GM offers millions to compensate some ignition switch victims, families

Kenneth R. Feinberg, the independent claims administrator for the GM Ignition Compensation Program, announces the details of the program and the eligibility for submitting claims. (Associated Press)

General Motors is offering to pay as much as several million dollars each to the families of people killed and those severely injured in accidents caused by defective ignition switches installed in 2.6 million small cars, under terms of a victims compensation fund announced Monday.

Lawyer Kenneth R. Feinberg, a compensation specialist hired by GM to design and administer the fund, said that for those who were killed or suffered catastrophic injuries such as paralysis, severe burns or amputations because of the defect, the size of the settlement would be based on their age, earning potential, medical expenses and family obligations. For a 10-year-old parapalegic injured in a crash caused by the defect, the fund is offering $7.8 million.

In the case of less severe injuries, Feinberg said, settlements will be determined by the amount of time victims spent in the hospital or receiving medical treatment that began within 48 hours of an accident. Payments for that category of injury will range from $20,000 for those hospitalized for one night to $500,000 for those who were in the hospital for 32 days or more.

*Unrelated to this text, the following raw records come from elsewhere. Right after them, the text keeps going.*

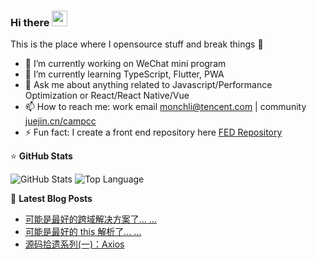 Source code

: ### Hi there <a href="https://www.gautamkrishnar.com/"><img src="https://media.giphy.com/media/hvRJCLFzcasrR4ia7z/giphy.gif" width="25px"></a>
This is the place where I opensource stuff and break things :rofl:

- 🔭 I’m currently working on WeChat mini program
- 🌱 I’m currently learning TypeScript, Flutter, PWA
- 💬 Ask me about anything related to Javascript/Performance Optimization or React/React Native/Vue
- 📫 How to reach me: work email [monchli@tencent.com]() | community [juejin.cn/campcc](https://juejin.cn/user/3861140566717214)
- ⚡ Fun fact: I create a front end repository here [FED Repository](https://campcc.github.io/repository/)

⭐ **GitHub Stats**
<!-- GitHub Stats -->
<img alt = "GitHub Stats" src="https://github-readme-stats.vercel.app/api?username=campcc&show_icons=true&hide=issues&icon_color=000000&hide_border=true&title_color=5391FE&text_color=555">
<!-- GitHub Top Language -->
 <img alt = "Top Language" src="https://github-readme-stats.vercel.app/api/top-langs/?username=campcc&hide=html,&hide_border=true&title_color=5391FE&text_color=555">

📕 **Latest Blog Posts**
<!-- BLOG-POST-LIST:START -->
- [可能是最好的跨域解决方案了... ...](https://juejin.cn/post/6844903992057659400)
- [可能是最好的 this 解析了... ...](https://juejin.cn/post/6844904182814621709)
- [源码拾遗系列(一)：Axios](https://juejin.cn/post/6950244736556859405)
<!-- BLOG-POST-LIST:END -->


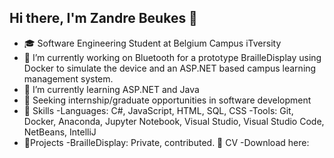 ## Hi there, I'm Zandre Beukes 👋


- 🎓 Software Engineering Student at Belgium Campus iTversity 
- 🔭 I’m currently working on Bluetooth for a prototype BrailleDisplay using Docker to simulate the device and an ASP.NET based campus learning management system.
- 🌱 I’m currently learning ASP.NET and Java
- 💼 Seeking internship/graduate opportunities in software development
- 🚀 Skills
  -Languages: C#, JavaScript, HTML, SQL, CSS
  -Tools: Git, Docker, Anaconda, Jupyter Notebook, Visual Studio, Visual Studio Code, NetBeans, IntelliJ
- 📂Projects
  -BrailleDisplay: Private, contributed.
📄 CV
  -Download here: 

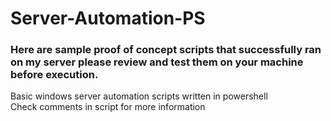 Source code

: # Server-Automation-PS
<h3>Here are sample proof of concept scripts that successfully ran on my server please review and test them on your machine before execution.</h3>
Basic windows server automation scripts written in powershell <br> 
Check comments in script for more information <br> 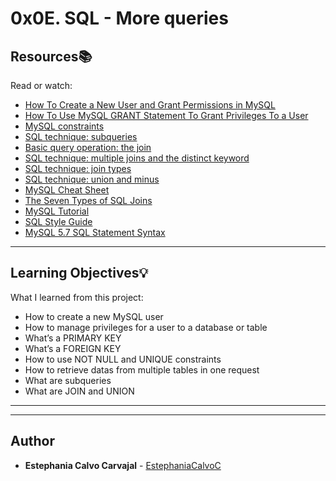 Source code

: # 0x0E. SQL - More queries 

## Resources:books:
Read or watch:
* [How To Create a New User and Grant Permissions in MySQL](https://intranet.hbtn.io/rltoken/u4h2MXcCQfadszlRMQy-gw)
* [How To Use MySQL GRANT Statement To Grant Privileges To a User](https://intranet.hbtn.io/rltoken/ztrEKQexfEDtZ-8EUsG70Q)
* [MySQL constraints](https://intranet.hbtn.io/rltoken/LBrFqCMm9N9woTX7sS7e0g)
* [SQL technique: subqueries](https://intranet.hbtn.io/rltoken/YYpPtkqFeKSCsAU4Y_y3Og)
* [Basic query operation: the join](https://intranet.hbtn.io/rltoken/npLCp3WasK0SUSUQqCF25A)
* [SQL technique: multiple joins and the distinct keyword](https://intranet.hbtn.io/rltoken/GmRLMhkY-pPvjcpzyDvmRg)
* [SQL technique: join types](https://intranet.hbtn.io/rltoken/ryjyRRN7696rJV0maP03Xw)
* [SQL technique: union and minus](https://intranet.hbtn.io/rltoken/L7Fi5w8GZG5MSdQZ19e88g)
* [MySQL Cheat Sheet](https://intranet.hbtn.io/rltoken/V9vpLbtkFwV4EZYoiz2NBA)
* [The Seven Types of SQL Joins](https://intranet.hbtn.io/rltoken/ySKSdhFeMDddea07XrDzeQ)
* [MySQL Tutorial](https://intranet.hbtn.io/rltoken/-uqP0a89xUl3SsmV_ZtxRA)
* [SQL Style Guide](https://intranet.hbtn.io/rltoken/jn4SHgwVtOJF0LQYPEIs-g)
* [MySQL 5.7 SQL Statement Syntax](https://intranet.hbtn.io/rltoken/YjNAE7DcadDbT_a7iI0sYw)

---
## Learning Objectives:bulb:
What I learned from this project:

* How to create a new MySQL user
* How to manage privileges for a user to a database or table
* What’s a PRIMARY KEY
* What’s a FOREIGN KEY
* How to use NOT NULL and UNIQUE constraints
* How to retrieve datas from multiple tables in one request
* What are subqueries
* What are JOIN and UNION

---
<!--
* **0. My privileges!**
  * [0-privileges.sql](./0-privileges.sql): MySQL script that lists all privileges of the users
  `user_0d_1` and `user_0d_2`.

* **1. Root user**
  * [1-create_user.sql](./1-create_user.sql): MySQL script that creates the user `user_0d_1` with
  all privileges and password `user_0d_1_pwd`.

* **2. Read user**
  * [2-create_read_user.sql](./2-create_read_user.sql): MySQL script that creates the database
  `hbtn_0d_2` and user `user_0d_2` with password `user_0d_2_pwd`.
  * `user_0d_2` only has SELECT privilege on the database `hbtn_0d_2`.

* **3. Always a name**
  * [3-force_name.sql](./3-force_name.sql): MySQL script that creates the table `force_name`.
  * Description:
    * `id`: INT
    * `name`: VARCHAR(256) (cannot be null)

* **4. ID can't be null**
  * [4-never_empty.sql](./4-never_empty.sql): MySQL script that creates the table `id_not_null`.
  * Description:
    * `id`: INT (default value = 1)
    * `name`: VARCHAR(256)

* **5. Unique ID**
  * [5-unique_id.sql](./5-unique_id.sql): MySQL script that creates the table `unique_id`.
  * Description:
    * `id`: INT (default value = 1, must be unique)
    * `name`: VARCHAR(256)

* **6. States table**
  * [6-states.sql](./6-states.sql): MySQL script that creates the database `hbtn_0d_usa`
  with a table `states`.
  * `states` description:
    * `id`: INT (unique, auto-generated, cannot be null and is a primary key)
    * `name`: VARCHAR(256) (cannot be null)

* **7. Cities table**
  * [7-cities.sql](./7-cities.sql): MySQL script that creates the database `hbtn_0d_usa`
  with a table `cities`.
  * `cities` description:
    * `id`: INT (unique, auto-generated, cannot be null and is a primary key)
    * `state_id`: INT (cannot be null, foreign key that references to id of the
    `states` table)
    * `name`: VARCHAR(256) (cannot be null)

* **8. Cities of California**
  * [8-cities_of_california_subquery.sql](./8-cities_of_california_subquery.sql):
  MySQL script that lists all the cities of California that can be found in the
  database `hbtn_0d_usa`, ordered by ascending city id.

* **9. Cities by States**
  * [9-cities_by_state_join.sql](./9-cities_by_state_join.sql): MySQL script that lists
  all cities contained in the database `hbtn_0d_usa`, ordered by ascending city id.

* **10. Genre ID by show**
  * [10-genre_id_by_show.sql](./10-genre_id_by_show.sql): MySQL script that lists all
  shows contained in `hbtn_0d_tvshows` that have at least one genre linked, in order of ascending
`tv_shows.title` and `tv_show_genres.genre_id`.

* **11. Genre ID for all shows**
  * [11-genre_id_all_shows.sql](./11-genre_id_all_shows.sql): MySQL script that lists all shows contained
  in the database `hbtn_0d_tvshows`, in order of ascending `tv_shows.title` and `tv_show_genres.genre_id`.
  * If a show does not have a genre, displays `NULL`.

* **12. No genre**
  * [12-no_genre.sql](./12-no_genre.sql): MySQL script that lists all shows contained in
  `hbtn_0d_tvshows` without a genre linked, in order of ascending `tv_shows.title` and `tv_show_genres.genre_id`.

* **13. Number of shows by genre**
  * [13-count_shows_by_genre.sql](./13-count_shows_by_genre.sql): MySQL script that lists all genres from
  `hbtn_0d_tvshows` and displays the number of shows linked to each, in order of descending number of shows linked.
  * Does not display a genre if it has no linked shows.

* **14. My genres**
  * [14-my_genres.sql](./14-my_genres.sql): MySQL script that uses the `hbtn_0d_tvshows` database
  to list all genres of the show Dexter, in order of ascending genre name.

* **15. Only Comedy**
  * [15-comedy_only.sql](./15-comedy_only.sql): MySQL script that lists all comedy shows in the
  database `hbtn_0d_tvshows`, in order of ascending show title.

* **16. List shows and genres**
  * [16-shows_by_genre.sql](./16-shows_by_genre.sql): MySQL script that lists all shows, and all genres
  linked to that show, from the database `hbtn_0d_tvshows`, in order of ascending show title and genre name.

* **17. Not my genre**
  * [100-not_my_genres.sql](./100-not_my_genres.sql`) MySQL script that uses the `hbtn_0d_tvshows`
  database to list all genres not linked to the show Dexter, in order of ascending genre name.

* **18. No Comedy tonight!**
  * [101-not_a_comedy.sql](./101-not_a_comedy.sql): MySQL script that lists all shows without the
  genre comedy in the database `hbtn_0d_tvshows`, in order of ascending show title.

* **19. Rotten tomatoes**
  * [102-rating_shows.sql](./102-rating_shows.sql): MySQL script that lists all shows from
  `hbtn_0d_tvshows_rate` by their rating, in order of descending rating.

* **20. Best genre**
  * [103-rating_genres.sql](./103-rating_genres.sql): MySQL script that lists all genres in the
  database `hbtn_0d_tvshows_rate` by their rating, in order of descending rating.
-->
---

## Author
* **Estephania Calvo Carvajal** - [EstephaniaCalvoC](https://github.com/EstephaniaCalvoC)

“Individuals who have suffered terribly in this whole experience deserve prompt treatment of their claim, and we will do that,” Feinberg said during a news conference at the National Press Club on Monday.

The release of the details of the compensation fund marks the first definitive plan by GM to compensate victims of the ignition switch defect that has consumed the automaker for most of this year. GM has acknowledged that officials in the company knew about troubles with the ignition switch for more than a decade before the company ordered recalls beginning in February. The defect caused cars to inadvertently shut off, stiffening steering and brakes and causing air bags not to deploy.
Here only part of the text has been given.